• _HOW TO COMPLETE THIS TASK_:
Line by line, reproduce the records exactly.

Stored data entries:
--- --- ---
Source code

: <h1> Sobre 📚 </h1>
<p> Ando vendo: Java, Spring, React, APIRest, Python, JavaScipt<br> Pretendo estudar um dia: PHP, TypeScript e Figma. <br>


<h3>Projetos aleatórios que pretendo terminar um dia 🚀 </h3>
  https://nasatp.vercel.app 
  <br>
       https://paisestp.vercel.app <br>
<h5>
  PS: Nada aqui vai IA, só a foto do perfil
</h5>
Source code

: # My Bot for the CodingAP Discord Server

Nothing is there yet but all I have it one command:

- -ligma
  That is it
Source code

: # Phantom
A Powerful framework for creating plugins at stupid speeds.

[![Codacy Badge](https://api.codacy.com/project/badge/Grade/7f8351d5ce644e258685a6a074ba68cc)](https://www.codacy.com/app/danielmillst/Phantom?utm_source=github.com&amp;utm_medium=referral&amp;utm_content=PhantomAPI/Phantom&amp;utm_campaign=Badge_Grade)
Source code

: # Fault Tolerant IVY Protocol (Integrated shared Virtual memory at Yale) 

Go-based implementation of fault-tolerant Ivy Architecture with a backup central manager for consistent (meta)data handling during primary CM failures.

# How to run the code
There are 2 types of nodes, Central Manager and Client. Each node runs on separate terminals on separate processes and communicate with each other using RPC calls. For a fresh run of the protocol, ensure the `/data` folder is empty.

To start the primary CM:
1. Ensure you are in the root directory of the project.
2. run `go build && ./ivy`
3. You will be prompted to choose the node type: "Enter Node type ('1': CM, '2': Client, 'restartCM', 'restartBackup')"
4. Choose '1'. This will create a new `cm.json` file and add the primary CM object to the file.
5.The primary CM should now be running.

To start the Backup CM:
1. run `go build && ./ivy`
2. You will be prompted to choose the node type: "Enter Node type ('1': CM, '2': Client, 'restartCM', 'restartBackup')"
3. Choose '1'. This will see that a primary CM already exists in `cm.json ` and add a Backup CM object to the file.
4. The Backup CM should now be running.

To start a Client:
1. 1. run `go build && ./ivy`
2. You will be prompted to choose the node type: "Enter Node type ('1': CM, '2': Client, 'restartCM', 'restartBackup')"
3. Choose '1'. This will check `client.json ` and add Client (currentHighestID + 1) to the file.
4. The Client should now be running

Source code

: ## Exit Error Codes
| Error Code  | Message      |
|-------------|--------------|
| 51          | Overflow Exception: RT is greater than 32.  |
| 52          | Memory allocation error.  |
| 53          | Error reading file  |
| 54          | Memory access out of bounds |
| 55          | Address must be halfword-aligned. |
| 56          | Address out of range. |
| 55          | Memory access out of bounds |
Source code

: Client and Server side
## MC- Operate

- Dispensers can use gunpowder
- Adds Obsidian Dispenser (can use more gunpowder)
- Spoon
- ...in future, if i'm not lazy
--- --- ---
• _ANSWER FOR THE TASK_:
Source code

: <h1> Sobre 📚 </h1>
<p> Ando vendo: Java, Spring, React, APIRest, Python, JavaScipt<br> Pretendo estudar um dia: PHP, TypeScript e Figma. <br>


<h3>Projetos aleatórios que pretendo terminar um dia 🚀 </h3>
  https://nasatp.vercel.app 
  <br>
       https://paisestp.vercel.app <br>
<h5>
  PS: Nada aqui vai IA, só a foto do perfil
</h5>
Source code

: # My Bot for the CodingAP Discord Server

Nothing is there yet but all I have it one command:

- -ligma
  That is it
Source code

: # Phantom
A Powerful framework for creating plugins at stupid speeds.

[![Codacy Badge](https://api.codacy.com/project/badge/Grade/7f8351d5ce644e258685a6a074ba68cc)](https://www.codacy.com/app/danielmillst/Phantom?utm_source=github.com&amp;utm_medium=referral&amp;utm_content=PhantomAPI/Phantom&amp;utm_campaign=Badge_Grade)
Source code

: # Fault Tolerant IVY Protocol (Integrated shared Virtual memory at Yale) 

Go-based implementation of fault-tolerant Ivy Architecture with a backup central manager for consistent (meta)data handling during primary CM failures.

# How to run the code
There are 2 types of nodes, Central Manager and Client. Each node runs on separate terminals on separate processes and communicate with each other using RPC calls. For a fresh run of the protocol, ensure the `/data` folder is empty.

To start the primary CM:
1. Ensure you are in the root directory of the project.
2. run `go build && ./ivy`
3. You will be prompted to choose the node type: "Enter Node type ('1': CM, '2': Client, 'restartCM', 'restartBackup')"
4. Choose '1'. This will create a new `cm.json` file and add the primary CM object to the file.
5.The primary CM should now be running.

To start the Backup CM:
1. run `go build && ./ivy`
2. You will be prompted to choose the node type: "Enter Node type ('1': CM, '2': Client, 'restartCM', 'restartBackup')"
3. Choose '1'. This will see that a primary CM already exists in `cm.json ` and add a Backup CM object to the file.
4. The Backup CM should now be running.

To start a Client:
1. 1. run `go build && ./ivy`
2. You will be prompted to choose the node type: "Enter Node type ('1': CM, '2': Client, 'restartCM', 'restartBackup')"
3. Choose '1'. This will check `client.json ` and add Client (currentHighestID + 1) to the file.
4. The Client should now be running

Source code

: ## Exit Error Codes
| Error Code  | Message      |
|-------------|--------------|
| 51          | Overflow Exception: RT is greater than 32.  |
| 52          | Memory allocation error.  |
| 53          | Error reading file  |
| 54          | Memory access out of bounds |
| 55          | Address must be halfword-aligned. |
| 56          | Address out of range. |
| 55          | Memory access out of bounds |
Source code

: Client and Server side
## MC- Operate

- Dispensers can use gunpowder
- Adds Obsidian Dispenser (can use more gunpowder)
- Spoon
- ...in future, if i'm not lazy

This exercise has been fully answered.